### Exercise description:
Write each line again exactly as it is, from the opening line of the records below through the one containing "1. **For query_config.py:**", and add nothing.

------ Input ------

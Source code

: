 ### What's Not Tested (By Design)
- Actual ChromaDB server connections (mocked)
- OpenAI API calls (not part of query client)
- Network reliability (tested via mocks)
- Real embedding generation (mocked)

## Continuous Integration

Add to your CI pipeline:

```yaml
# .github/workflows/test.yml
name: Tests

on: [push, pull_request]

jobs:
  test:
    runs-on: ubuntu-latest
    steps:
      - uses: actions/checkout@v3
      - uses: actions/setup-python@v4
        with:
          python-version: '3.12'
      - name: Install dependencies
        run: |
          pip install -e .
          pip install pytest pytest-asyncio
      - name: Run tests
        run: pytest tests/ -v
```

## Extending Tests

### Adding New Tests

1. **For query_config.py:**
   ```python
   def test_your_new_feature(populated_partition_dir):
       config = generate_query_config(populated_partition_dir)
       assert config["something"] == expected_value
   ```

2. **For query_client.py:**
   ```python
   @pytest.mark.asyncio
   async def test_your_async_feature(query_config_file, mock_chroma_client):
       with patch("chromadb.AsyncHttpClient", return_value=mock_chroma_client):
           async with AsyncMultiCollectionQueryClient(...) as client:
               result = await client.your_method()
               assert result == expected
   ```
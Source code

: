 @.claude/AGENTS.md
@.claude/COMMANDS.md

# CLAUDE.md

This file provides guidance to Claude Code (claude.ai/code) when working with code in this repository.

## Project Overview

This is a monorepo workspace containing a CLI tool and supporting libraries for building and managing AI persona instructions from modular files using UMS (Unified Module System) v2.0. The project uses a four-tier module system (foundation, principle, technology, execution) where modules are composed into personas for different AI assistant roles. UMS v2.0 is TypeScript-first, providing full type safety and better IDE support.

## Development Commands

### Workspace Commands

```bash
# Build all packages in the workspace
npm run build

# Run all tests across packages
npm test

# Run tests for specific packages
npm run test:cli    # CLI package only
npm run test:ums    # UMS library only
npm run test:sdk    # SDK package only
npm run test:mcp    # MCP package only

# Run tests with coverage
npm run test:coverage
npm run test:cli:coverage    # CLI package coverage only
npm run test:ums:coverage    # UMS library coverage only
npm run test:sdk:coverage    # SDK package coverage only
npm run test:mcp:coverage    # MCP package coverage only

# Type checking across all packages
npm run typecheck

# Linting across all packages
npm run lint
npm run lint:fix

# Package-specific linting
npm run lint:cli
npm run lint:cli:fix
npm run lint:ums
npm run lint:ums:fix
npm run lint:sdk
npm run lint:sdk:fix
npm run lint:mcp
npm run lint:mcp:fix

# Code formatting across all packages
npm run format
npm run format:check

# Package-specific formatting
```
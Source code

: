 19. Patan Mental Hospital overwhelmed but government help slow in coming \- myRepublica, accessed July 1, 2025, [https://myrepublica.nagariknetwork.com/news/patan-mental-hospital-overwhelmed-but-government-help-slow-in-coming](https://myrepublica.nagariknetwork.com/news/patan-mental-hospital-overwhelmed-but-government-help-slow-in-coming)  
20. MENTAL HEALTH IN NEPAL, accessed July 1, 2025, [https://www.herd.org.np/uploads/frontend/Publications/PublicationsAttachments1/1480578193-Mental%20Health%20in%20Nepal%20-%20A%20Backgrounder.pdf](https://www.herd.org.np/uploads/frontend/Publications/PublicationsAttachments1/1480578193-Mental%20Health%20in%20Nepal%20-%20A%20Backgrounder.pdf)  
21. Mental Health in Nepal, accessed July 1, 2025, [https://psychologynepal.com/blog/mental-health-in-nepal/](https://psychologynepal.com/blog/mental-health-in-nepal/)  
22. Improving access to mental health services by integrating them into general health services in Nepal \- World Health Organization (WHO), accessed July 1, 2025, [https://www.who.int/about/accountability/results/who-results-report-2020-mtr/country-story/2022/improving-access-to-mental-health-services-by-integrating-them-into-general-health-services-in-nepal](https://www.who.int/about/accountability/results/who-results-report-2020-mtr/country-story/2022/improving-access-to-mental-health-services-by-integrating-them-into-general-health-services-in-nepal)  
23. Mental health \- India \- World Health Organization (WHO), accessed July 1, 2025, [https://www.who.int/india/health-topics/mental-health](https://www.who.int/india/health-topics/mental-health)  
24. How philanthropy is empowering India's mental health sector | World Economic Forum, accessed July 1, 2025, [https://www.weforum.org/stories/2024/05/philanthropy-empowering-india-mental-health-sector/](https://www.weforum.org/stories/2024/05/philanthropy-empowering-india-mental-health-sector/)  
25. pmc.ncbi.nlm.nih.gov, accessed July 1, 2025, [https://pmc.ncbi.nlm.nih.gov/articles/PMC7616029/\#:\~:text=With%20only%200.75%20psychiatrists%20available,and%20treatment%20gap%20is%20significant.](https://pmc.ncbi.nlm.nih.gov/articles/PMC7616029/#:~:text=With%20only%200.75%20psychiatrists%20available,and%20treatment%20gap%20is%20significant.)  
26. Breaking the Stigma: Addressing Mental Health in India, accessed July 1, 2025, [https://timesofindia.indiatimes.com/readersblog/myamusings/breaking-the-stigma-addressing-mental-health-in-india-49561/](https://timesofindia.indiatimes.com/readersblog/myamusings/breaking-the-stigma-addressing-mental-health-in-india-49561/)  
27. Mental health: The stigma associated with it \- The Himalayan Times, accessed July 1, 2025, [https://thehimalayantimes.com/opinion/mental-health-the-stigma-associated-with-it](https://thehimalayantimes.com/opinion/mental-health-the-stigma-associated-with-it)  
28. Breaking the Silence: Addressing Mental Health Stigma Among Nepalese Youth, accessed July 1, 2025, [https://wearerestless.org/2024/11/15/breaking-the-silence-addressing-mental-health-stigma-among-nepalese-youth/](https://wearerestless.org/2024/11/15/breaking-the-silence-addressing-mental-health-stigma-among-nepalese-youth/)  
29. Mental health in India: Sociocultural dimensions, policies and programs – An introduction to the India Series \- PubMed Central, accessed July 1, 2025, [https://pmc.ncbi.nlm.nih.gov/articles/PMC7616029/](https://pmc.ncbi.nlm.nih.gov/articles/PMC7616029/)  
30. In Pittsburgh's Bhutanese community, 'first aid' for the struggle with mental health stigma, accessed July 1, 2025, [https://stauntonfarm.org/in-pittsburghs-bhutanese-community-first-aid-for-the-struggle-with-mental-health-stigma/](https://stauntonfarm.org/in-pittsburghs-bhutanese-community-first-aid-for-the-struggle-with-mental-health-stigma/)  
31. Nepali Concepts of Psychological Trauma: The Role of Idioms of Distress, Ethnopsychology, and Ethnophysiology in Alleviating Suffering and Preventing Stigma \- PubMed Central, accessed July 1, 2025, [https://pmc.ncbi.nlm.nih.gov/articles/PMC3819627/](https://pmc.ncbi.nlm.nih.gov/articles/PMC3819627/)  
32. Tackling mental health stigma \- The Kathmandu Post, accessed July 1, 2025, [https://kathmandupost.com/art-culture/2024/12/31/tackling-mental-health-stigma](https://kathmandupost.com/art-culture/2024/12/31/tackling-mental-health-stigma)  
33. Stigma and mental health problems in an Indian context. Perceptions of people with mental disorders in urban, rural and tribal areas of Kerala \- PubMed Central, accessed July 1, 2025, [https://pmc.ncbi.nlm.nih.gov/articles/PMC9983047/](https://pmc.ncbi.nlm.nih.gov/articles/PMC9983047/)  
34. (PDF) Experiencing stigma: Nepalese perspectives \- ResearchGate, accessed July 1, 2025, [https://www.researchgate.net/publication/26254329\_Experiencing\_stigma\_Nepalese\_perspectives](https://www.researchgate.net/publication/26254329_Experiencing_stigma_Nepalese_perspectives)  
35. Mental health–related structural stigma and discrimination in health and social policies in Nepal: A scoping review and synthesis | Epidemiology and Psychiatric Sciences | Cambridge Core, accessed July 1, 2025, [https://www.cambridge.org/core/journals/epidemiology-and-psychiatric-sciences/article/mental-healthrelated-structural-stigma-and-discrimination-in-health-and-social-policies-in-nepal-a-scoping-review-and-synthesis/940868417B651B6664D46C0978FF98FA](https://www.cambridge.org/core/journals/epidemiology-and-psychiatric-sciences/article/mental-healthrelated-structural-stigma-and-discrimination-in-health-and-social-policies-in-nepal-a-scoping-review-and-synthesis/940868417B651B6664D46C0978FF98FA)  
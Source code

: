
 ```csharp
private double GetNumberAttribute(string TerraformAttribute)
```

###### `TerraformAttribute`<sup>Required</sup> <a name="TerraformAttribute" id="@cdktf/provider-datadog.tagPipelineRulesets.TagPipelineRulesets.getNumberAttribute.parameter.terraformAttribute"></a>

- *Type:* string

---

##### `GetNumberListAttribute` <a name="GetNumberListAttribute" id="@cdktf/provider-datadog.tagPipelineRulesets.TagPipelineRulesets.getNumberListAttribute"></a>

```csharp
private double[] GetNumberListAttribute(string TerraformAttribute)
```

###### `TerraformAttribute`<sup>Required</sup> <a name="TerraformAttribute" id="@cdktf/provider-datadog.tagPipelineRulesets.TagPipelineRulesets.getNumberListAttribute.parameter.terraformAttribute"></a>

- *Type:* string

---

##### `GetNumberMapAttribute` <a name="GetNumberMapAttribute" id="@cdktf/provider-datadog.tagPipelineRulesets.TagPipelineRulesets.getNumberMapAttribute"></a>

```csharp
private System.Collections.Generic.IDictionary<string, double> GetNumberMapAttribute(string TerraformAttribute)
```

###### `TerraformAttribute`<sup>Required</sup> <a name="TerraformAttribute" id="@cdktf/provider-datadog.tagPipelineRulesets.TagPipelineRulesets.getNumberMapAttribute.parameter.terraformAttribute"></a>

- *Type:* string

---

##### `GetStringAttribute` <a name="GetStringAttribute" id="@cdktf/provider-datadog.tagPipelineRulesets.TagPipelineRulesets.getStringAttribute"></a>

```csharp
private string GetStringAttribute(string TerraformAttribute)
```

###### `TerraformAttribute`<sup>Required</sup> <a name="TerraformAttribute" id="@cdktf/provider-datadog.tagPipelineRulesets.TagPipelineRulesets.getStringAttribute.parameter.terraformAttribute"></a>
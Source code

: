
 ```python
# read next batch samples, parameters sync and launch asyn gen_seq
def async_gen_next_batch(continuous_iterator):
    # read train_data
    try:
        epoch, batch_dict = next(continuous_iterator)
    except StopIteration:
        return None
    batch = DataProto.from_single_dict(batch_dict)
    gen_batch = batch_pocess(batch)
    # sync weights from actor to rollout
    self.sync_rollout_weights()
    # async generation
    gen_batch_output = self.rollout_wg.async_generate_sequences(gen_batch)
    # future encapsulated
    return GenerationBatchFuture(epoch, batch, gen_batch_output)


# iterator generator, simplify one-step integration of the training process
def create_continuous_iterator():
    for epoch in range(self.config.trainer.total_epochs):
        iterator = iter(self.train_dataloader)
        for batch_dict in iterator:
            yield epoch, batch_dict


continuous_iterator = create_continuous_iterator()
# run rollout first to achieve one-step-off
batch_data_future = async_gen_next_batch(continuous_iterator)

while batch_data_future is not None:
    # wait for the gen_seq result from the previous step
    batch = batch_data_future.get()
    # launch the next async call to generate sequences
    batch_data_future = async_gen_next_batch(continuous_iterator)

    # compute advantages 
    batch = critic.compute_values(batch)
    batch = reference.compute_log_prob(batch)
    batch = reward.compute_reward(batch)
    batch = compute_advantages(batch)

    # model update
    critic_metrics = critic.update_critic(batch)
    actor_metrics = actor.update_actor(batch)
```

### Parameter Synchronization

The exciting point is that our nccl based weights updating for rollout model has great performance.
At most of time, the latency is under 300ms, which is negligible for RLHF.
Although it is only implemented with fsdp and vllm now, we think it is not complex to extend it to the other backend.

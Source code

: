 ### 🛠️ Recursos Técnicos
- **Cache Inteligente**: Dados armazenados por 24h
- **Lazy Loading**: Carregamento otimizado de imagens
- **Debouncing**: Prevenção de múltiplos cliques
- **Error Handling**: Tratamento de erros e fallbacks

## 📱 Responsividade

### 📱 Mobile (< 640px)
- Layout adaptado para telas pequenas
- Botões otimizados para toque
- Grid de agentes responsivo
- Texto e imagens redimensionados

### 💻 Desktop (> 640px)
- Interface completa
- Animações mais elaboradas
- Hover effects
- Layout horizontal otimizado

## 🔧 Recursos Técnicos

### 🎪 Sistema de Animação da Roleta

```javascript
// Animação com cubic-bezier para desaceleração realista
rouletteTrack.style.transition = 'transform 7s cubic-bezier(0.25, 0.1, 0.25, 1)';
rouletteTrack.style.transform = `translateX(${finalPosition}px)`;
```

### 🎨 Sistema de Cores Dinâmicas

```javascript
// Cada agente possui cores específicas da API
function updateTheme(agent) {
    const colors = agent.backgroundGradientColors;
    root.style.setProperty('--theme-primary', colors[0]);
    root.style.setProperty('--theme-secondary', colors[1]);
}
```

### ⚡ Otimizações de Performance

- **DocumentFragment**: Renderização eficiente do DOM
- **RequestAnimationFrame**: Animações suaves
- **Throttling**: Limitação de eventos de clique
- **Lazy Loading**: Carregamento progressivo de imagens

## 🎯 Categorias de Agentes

------

### Reply to the task:
Source code

: ### What's Not Tested (By Design)
- Actual ChromaDB server connections (mocked)
- OpenAI API calls (not part of query client)
- Network reliability (tested via mocks)
- Real embedding generation (mocked)

## Continuous Integration

Add to your CI pipeline:

```yaml
# .github/workflows/test.yml
name: Tests

on: [push, pull_request]

jobs:
  test:
    runs-on: ubuntu-latest
    steps:
      - uses: actions/checkout@v3
      - uses: actions/setup-python@v4
        with:
          python-version: '3.12'
      - name: Install dependencies
        run: |
          pip install -e .
          pip install pytest pytest-asyncio
      - name: Run tests
        run: pytest tests/ -v
```

## Extending Tests

### Adding New Tests

1. **For query_config.py:**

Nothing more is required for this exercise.